**Task to complete**
Restrict the output to the lines below starting at the one that contains "Die Versionsnummer ist" and ending at the one that contains "## Aufgabe 2.5", and restate them word for word, both ends included.

>>>

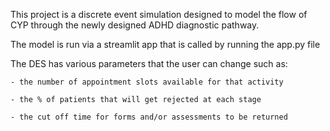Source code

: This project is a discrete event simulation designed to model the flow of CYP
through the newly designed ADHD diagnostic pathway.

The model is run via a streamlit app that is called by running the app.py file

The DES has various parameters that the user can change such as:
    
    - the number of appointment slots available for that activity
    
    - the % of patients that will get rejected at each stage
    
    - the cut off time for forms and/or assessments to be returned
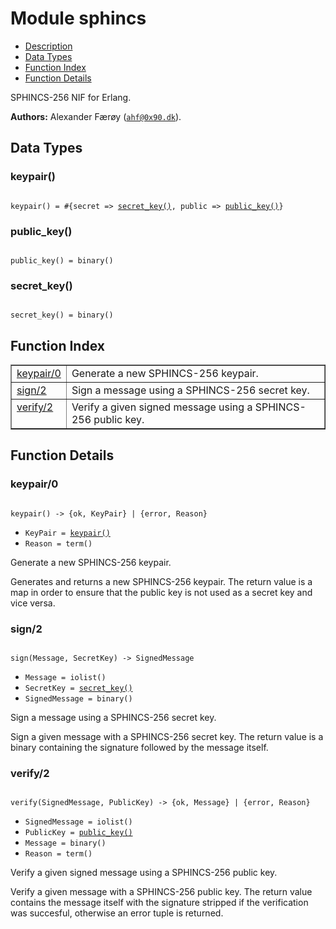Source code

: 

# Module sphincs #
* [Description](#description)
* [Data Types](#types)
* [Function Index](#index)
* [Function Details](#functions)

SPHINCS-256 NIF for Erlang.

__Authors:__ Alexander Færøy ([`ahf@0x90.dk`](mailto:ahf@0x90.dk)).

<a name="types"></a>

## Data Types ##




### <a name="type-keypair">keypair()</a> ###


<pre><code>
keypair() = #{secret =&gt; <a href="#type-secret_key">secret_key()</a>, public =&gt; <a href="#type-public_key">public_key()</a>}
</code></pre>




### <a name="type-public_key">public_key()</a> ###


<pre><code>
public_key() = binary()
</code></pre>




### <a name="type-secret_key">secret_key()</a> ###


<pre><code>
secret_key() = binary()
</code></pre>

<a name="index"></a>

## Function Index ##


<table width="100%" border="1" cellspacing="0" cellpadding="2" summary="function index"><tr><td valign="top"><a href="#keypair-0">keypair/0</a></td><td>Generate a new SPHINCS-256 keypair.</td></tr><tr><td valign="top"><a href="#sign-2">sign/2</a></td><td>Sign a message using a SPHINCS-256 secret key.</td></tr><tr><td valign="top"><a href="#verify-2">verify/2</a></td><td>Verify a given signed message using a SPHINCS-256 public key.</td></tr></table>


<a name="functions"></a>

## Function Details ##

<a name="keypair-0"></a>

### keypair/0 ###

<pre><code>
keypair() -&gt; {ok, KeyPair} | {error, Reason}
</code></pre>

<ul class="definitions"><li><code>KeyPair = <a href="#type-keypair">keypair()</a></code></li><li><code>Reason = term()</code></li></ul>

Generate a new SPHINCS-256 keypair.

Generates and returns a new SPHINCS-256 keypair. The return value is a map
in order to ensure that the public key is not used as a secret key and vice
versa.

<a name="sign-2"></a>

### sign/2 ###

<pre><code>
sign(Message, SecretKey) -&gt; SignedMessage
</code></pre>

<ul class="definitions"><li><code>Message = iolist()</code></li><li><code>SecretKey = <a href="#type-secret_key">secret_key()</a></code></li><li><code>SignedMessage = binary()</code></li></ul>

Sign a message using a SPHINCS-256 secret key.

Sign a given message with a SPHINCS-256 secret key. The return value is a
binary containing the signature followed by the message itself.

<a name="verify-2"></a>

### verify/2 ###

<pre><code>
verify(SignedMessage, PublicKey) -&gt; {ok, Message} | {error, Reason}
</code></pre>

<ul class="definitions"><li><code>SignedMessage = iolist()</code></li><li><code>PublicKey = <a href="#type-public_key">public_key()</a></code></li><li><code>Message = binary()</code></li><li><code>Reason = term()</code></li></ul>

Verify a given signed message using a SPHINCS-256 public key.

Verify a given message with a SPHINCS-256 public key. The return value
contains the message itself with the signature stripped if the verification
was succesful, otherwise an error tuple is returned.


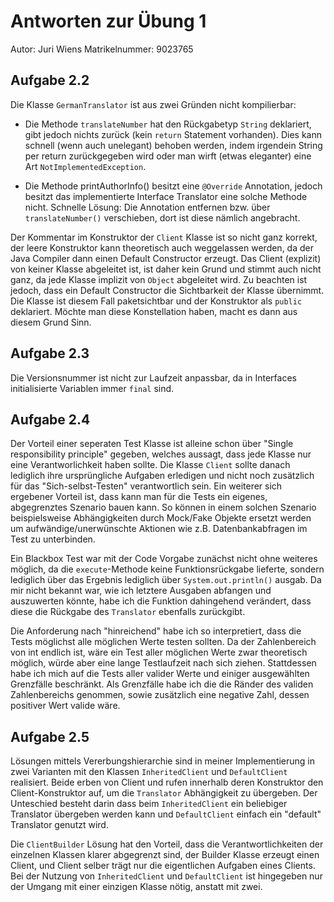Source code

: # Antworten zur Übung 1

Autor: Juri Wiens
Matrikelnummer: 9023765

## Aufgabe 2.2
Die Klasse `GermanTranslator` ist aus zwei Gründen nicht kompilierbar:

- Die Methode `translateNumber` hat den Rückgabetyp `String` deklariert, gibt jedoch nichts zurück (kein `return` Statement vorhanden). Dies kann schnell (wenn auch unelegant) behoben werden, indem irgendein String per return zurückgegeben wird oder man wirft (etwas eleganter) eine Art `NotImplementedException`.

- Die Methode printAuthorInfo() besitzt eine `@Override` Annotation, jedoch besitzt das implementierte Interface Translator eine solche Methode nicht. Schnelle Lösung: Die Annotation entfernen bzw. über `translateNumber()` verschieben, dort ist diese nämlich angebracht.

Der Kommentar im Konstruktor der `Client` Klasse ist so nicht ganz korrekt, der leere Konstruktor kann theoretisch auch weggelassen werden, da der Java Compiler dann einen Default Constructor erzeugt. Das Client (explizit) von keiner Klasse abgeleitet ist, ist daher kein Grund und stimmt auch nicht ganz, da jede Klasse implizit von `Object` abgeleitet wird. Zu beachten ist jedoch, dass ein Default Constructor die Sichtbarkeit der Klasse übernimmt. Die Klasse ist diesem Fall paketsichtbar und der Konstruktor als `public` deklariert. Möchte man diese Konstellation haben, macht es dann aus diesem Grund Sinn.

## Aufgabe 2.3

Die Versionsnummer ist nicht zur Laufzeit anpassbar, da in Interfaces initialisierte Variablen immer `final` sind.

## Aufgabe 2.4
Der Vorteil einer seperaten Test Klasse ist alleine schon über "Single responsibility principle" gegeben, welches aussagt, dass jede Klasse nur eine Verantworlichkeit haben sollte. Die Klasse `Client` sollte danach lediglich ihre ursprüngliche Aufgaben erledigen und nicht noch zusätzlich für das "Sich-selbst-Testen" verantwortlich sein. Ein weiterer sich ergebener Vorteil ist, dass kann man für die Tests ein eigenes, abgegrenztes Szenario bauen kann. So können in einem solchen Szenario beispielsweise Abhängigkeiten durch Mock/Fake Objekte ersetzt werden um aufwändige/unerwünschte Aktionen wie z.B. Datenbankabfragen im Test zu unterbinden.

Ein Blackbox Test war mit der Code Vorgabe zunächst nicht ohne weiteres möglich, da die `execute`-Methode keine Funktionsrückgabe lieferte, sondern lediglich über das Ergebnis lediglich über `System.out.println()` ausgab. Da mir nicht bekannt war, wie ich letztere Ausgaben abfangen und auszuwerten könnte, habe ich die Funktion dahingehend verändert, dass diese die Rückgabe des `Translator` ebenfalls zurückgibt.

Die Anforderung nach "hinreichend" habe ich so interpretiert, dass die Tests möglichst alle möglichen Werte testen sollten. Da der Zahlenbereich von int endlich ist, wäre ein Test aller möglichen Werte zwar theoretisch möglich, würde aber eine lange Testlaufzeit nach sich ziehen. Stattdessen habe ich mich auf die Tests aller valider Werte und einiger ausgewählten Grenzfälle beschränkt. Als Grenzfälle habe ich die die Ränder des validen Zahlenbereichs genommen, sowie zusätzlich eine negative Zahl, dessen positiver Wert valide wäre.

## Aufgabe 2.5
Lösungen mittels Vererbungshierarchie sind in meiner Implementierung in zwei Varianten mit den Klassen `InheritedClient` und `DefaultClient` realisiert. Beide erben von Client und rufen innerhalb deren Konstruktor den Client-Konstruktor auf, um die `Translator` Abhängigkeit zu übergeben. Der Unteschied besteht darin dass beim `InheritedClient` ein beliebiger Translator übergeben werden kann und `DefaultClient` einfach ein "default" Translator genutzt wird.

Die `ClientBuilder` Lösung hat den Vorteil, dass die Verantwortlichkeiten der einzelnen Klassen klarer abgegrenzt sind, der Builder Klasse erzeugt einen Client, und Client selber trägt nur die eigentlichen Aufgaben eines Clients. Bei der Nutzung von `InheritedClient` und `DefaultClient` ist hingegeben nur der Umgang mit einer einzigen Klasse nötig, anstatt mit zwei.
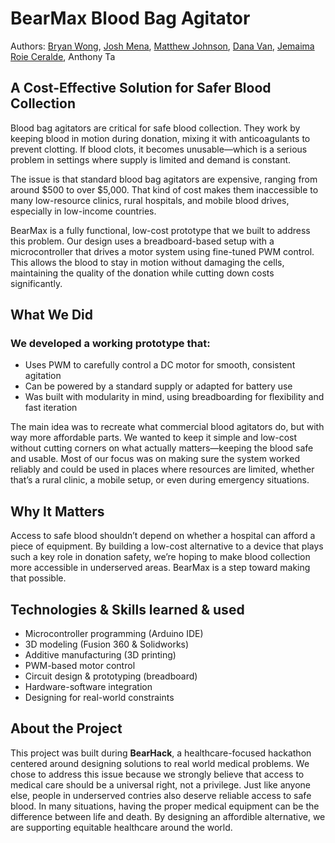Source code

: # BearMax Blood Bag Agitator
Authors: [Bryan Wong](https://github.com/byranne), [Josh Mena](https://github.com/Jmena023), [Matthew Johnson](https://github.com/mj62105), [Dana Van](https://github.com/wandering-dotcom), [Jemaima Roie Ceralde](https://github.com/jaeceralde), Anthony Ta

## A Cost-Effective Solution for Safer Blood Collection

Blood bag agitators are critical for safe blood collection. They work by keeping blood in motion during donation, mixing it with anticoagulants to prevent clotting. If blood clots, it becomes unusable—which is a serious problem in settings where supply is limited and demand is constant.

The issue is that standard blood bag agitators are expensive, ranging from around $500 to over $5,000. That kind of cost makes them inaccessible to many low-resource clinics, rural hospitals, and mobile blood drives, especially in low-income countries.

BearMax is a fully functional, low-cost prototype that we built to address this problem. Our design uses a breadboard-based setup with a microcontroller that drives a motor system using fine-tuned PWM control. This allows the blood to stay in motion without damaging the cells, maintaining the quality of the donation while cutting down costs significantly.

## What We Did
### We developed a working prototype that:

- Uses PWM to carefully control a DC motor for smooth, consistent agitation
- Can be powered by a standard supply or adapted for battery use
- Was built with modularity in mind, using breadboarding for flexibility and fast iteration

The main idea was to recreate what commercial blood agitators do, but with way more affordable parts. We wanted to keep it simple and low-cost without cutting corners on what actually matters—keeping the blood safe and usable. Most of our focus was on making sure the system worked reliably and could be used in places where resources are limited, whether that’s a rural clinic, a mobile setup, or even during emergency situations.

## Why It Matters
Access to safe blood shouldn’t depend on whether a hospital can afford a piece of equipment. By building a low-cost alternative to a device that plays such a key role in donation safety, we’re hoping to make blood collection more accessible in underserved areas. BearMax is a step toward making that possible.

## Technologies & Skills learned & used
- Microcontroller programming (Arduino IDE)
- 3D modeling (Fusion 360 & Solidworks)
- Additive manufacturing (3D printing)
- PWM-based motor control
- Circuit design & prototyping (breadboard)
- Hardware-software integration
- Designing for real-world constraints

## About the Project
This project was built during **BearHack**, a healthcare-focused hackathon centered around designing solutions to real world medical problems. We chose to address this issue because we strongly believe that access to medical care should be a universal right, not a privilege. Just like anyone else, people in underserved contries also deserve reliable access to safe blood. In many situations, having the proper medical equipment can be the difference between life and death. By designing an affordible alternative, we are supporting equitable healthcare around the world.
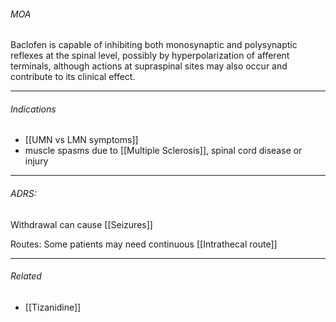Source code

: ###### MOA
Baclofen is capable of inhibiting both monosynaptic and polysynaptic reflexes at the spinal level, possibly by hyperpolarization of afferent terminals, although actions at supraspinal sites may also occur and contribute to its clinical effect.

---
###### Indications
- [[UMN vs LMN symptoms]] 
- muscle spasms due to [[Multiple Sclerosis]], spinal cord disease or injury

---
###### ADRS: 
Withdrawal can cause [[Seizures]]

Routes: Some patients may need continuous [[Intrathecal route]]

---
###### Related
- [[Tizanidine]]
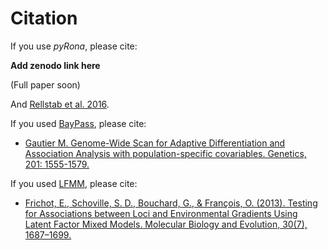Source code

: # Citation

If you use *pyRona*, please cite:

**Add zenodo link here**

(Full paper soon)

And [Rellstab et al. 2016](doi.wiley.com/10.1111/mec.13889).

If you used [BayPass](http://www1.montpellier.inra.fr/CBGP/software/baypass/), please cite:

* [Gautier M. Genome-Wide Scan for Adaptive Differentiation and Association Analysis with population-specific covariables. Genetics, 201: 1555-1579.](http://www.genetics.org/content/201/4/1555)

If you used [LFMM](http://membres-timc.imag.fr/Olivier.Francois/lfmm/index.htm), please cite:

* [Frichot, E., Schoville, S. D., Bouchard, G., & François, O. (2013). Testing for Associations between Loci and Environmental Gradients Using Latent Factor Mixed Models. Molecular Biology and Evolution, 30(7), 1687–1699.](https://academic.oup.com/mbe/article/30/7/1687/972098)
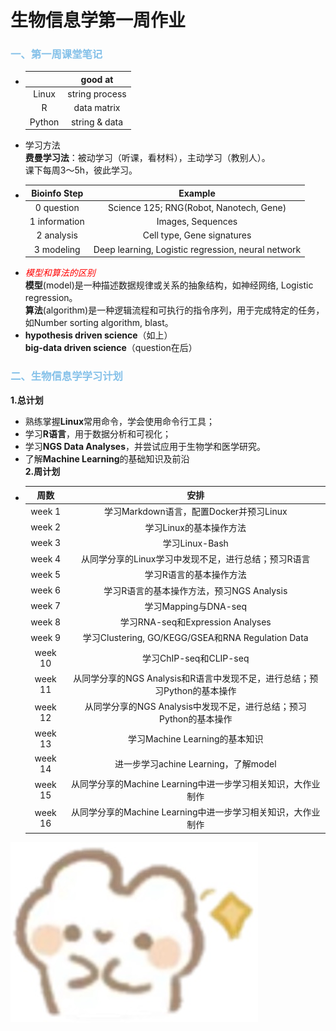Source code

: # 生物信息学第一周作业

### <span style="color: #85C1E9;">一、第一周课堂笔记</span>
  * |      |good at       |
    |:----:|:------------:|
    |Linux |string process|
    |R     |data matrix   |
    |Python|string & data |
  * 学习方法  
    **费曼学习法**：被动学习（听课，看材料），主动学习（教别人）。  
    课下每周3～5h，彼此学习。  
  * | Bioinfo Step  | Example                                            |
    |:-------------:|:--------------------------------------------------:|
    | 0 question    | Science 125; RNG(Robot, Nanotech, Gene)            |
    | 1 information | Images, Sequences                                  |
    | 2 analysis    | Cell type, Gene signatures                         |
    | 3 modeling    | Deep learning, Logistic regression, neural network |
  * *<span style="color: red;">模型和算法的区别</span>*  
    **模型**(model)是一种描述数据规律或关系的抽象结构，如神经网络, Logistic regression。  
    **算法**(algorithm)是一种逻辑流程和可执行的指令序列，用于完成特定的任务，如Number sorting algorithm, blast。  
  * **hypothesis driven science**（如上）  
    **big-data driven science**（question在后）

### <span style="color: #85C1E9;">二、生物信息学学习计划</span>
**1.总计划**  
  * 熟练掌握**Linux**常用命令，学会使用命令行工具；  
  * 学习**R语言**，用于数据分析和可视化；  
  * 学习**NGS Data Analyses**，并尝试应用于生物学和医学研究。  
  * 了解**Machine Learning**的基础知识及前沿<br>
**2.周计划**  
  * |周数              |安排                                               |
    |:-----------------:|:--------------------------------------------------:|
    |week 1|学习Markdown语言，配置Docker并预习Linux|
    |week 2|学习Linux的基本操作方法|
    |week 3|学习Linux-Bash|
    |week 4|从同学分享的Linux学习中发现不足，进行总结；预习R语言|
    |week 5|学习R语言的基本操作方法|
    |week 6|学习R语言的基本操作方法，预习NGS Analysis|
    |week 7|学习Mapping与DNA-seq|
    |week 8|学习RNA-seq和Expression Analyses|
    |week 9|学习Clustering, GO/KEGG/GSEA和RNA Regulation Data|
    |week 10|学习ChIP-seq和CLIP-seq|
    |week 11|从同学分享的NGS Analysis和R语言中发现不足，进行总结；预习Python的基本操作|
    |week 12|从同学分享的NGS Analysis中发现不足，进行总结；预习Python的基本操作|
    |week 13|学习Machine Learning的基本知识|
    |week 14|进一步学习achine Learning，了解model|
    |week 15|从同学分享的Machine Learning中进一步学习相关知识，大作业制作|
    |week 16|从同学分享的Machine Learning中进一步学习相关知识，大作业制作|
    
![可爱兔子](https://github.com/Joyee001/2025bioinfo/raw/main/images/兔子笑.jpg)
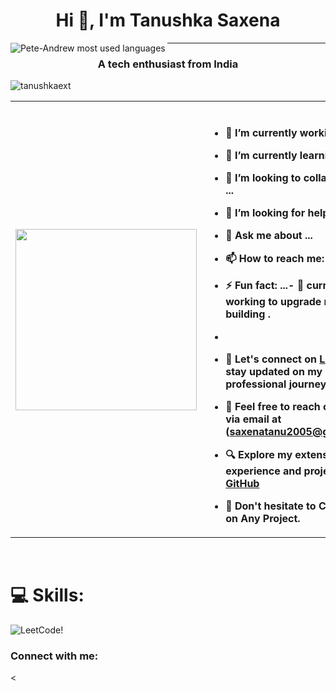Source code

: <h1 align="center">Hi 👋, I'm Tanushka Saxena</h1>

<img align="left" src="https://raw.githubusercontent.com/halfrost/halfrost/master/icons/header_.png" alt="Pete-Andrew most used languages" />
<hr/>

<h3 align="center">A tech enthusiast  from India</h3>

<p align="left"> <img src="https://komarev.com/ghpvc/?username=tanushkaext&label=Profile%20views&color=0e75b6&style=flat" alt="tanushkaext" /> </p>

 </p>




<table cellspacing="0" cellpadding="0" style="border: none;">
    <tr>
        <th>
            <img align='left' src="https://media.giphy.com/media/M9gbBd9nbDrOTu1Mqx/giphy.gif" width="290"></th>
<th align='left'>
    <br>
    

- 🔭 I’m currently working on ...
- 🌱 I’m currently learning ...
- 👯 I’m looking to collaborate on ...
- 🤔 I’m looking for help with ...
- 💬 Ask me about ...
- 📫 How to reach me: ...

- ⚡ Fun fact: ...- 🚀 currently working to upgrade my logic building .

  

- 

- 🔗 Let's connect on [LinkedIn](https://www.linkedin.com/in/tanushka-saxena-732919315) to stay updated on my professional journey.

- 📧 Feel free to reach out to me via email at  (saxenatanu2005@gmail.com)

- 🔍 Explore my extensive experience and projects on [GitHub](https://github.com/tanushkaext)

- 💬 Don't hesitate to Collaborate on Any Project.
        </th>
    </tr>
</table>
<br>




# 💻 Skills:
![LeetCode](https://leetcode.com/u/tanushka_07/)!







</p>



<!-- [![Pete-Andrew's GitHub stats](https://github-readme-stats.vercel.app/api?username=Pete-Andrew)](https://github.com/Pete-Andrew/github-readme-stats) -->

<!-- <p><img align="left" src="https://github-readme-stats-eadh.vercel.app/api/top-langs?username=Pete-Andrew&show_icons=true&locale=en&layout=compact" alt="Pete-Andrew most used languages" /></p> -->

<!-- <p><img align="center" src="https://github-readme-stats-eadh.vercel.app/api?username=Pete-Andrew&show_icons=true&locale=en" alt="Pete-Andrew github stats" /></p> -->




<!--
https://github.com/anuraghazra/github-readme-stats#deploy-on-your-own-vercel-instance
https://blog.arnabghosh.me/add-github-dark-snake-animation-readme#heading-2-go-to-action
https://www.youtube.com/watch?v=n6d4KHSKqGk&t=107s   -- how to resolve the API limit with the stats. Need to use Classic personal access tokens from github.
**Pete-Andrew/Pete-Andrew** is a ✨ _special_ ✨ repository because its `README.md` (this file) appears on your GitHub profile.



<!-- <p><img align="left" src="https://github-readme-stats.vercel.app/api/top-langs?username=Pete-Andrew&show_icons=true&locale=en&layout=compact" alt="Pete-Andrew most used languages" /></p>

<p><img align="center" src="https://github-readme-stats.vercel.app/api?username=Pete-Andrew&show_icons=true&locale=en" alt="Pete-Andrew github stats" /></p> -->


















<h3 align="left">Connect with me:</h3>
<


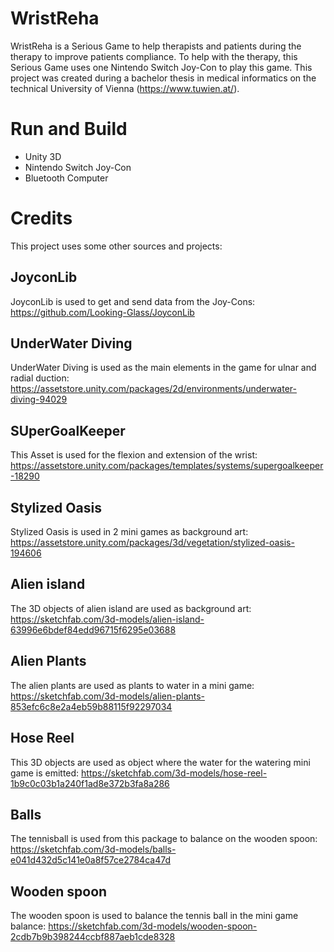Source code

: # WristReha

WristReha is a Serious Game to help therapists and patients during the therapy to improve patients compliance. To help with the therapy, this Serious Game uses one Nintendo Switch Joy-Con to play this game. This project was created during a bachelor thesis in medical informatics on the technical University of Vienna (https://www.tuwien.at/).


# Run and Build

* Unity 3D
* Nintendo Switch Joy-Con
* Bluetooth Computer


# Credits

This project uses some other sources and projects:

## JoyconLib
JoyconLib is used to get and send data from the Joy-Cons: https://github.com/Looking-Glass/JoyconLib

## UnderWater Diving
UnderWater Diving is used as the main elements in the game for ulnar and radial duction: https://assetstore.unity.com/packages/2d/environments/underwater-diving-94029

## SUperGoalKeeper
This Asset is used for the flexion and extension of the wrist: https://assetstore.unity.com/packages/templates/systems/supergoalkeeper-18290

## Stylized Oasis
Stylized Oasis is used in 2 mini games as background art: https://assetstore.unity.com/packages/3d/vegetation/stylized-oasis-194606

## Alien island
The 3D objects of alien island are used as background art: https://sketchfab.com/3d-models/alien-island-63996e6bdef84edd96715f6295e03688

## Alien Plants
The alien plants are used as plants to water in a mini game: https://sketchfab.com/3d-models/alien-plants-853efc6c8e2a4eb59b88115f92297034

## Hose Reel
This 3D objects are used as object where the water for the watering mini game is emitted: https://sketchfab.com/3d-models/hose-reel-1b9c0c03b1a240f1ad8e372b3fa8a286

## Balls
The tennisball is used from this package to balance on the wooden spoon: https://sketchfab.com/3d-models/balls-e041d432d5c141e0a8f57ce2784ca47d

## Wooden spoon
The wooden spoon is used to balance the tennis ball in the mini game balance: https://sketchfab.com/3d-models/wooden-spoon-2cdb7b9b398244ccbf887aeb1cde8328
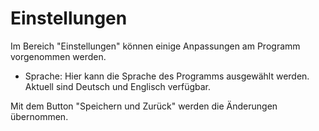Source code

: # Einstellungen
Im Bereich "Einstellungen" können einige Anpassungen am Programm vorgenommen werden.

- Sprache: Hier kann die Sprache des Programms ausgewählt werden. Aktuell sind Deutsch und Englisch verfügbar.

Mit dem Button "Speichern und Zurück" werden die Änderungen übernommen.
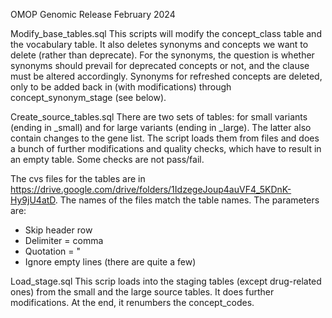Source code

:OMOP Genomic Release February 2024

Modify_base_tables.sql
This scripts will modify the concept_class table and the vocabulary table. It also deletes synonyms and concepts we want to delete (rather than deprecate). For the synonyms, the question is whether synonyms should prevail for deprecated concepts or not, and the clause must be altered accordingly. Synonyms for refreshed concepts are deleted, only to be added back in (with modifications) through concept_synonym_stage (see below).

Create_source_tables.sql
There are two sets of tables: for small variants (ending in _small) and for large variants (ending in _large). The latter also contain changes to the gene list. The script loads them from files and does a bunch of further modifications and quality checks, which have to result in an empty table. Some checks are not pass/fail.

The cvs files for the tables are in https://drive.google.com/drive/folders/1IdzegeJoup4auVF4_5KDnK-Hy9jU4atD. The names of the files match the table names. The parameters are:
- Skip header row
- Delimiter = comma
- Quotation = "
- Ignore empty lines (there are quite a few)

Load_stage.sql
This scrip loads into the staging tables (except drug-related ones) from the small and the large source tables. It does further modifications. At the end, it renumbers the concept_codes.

<<<

**Output for this task**
Die Versionsnummer ist nicht zur Laufzeit anpassbar, da in Interfaces initialisierte Variablen immer `final` sind.

## Aufgabe 2.4
Der Vorteil einer seperaten Test Klasse ist alleine schon über "Single responsibility principle" gegeben, welches aussagt, dass jede Klasse nur eine Verantworlichkeit haben sollte. Die Klasse `Client` sollte danach lediglich ihre ursprüngliche Aufgaben erledigen und nicht noch zusätzlich für das "Sich-selbst-Testen" verantwortlich sein. Ein weiterer sich ergebener Vorteil ist, dass kann man für die Tests ein eigenes, abgegrenztes Szenario bauen kann. So können in einem solchen Szenario beispielsweise Abhängigkeiten durch Mock/Fake Objekte ersetzt werden um aufwändige/unerwünschte Aktionen wie z.B. Datenbankabfragen im Test zu unterbinden.

Ein Blackbox Test war mit der Code Vorgabe zunächst nicht ohne weiteres möglich, da die `execute`-Methode keine Funktionsrückgabe lieferte, sondern lediglich über das Ergebnis lediglich über `System.out.println()` ausgab. Da mir nicht bekannt war, wie ich letztere Ausgaben abfangen und auszuwerten könnte, habe ich die Funktion dahingehend verändert, dass diese die Rückgabe des `Translator` ebenfalls zurückgibt.

Die Anforderung nach "hinreichend" habe ich so interpretiert, dass die Tests möglichst alle möglichen Werte testen sollten. Da der Zahlenbereich von int endlich ist, wäre ein Test aller möglichen Werte zwar theoretisch möglich, würde aber eine lange Testlaufzeit nach sich ziehen. Stattdessen habe ich mich auf die Tests aller valider Werte und einiger ausgewählten Grenzfälle beschränkt. Als Grenzfälle habe ich die die Ränder des validen Zahlenbereichs genommen, sowie zusätzlich eine negative Zahl, dessen positiver Wert valide wäre.

## Aufgabe 2.5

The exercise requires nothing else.